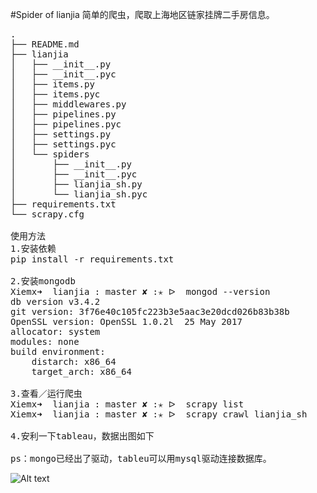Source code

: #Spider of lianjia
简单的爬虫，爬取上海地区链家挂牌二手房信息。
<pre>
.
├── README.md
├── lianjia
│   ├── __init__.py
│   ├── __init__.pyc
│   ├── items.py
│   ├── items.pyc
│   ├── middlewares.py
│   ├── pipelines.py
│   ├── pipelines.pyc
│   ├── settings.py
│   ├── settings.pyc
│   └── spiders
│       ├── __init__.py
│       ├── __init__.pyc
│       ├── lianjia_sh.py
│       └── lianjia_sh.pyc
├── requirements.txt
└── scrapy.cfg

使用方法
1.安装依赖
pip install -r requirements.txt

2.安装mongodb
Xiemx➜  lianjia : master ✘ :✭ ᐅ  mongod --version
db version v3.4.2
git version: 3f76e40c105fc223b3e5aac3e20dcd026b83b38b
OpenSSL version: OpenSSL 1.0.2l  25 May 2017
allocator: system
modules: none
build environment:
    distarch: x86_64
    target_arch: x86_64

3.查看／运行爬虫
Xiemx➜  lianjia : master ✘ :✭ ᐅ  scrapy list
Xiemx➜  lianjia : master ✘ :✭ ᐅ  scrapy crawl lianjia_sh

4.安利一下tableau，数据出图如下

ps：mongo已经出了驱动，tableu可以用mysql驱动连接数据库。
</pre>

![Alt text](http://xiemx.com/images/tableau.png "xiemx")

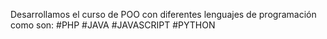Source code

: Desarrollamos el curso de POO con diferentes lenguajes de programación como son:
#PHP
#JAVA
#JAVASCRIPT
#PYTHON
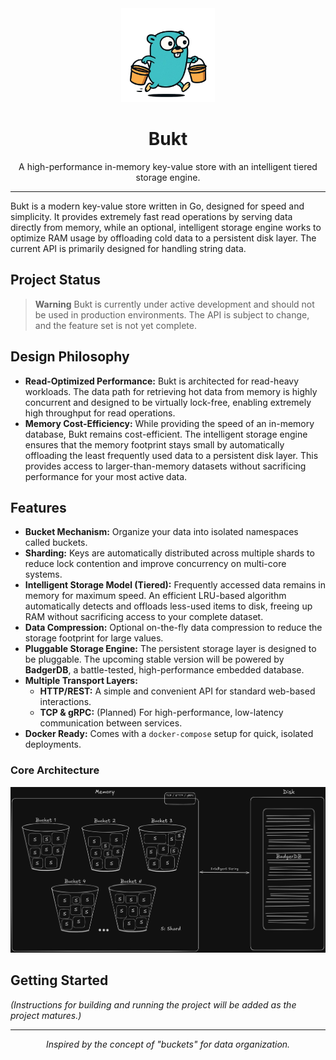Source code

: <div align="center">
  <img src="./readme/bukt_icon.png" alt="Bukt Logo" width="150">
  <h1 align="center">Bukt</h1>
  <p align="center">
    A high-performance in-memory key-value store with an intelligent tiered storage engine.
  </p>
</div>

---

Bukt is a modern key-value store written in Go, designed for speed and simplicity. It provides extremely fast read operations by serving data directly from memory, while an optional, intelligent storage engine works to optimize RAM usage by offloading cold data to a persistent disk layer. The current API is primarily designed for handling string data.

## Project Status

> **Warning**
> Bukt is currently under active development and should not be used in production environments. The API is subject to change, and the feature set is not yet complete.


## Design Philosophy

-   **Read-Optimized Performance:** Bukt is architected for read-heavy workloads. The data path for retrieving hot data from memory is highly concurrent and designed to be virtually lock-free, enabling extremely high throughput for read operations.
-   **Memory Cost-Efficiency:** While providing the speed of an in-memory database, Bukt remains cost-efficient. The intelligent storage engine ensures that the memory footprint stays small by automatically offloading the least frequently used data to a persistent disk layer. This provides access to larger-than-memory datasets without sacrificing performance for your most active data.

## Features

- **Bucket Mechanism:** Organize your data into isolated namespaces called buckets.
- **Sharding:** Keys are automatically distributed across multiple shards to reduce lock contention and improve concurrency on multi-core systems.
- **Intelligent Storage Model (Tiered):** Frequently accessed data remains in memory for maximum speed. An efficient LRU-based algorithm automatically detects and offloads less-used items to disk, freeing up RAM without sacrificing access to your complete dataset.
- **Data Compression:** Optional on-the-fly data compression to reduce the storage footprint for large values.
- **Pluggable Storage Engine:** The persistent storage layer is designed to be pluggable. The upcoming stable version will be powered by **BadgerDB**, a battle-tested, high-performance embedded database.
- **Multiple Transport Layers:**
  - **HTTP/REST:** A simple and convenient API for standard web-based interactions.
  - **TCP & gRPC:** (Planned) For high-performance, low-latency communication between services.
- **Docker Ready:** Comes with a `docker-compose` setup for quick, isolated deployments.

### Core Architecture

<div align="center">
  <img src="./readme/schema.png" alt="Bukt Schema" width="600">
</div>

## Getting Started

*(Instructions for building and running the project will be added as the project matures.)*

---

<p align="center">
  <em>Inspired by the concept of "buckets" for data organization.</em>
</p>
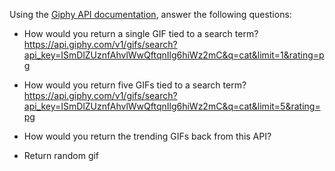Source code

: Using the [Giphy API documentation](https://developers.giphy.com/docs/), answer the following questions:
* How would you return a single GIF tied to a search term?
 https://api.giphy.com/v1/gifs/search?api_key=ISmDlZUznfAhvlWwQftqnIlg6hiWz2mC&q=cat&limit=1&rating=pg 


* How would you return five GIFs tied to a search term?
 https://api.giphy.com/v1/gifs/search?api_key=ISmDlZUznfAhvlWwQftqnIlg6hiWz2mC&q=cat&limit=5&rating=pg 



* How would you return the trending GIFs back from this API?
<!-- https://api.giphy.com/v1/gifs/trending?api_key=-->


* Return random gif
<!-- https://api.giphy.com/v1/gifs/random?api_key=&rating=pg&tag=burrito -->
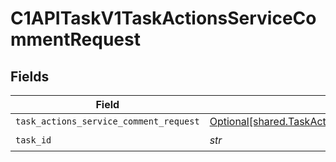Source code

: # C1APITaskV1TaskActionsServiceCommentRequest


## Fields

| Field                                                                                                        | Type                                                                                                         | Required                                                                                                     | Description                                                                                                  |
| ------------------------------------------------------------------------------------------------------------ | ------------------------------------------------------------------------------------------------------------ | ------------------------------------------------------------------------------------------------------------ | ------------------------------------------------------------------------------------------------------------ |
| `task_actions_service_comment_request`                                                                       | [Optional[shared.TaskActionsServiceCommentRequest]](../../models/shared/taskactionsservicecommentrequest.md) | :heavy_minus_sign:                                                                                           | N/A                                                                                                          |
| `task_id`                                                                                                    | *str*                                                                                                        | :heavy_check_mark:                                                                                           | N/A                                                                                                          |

Try it |
Report each line of the data that includes the string "term".

Completed exercise |
* How would you return a single GIF tied to a search term?
* How would you return five GIFs tied to a search term?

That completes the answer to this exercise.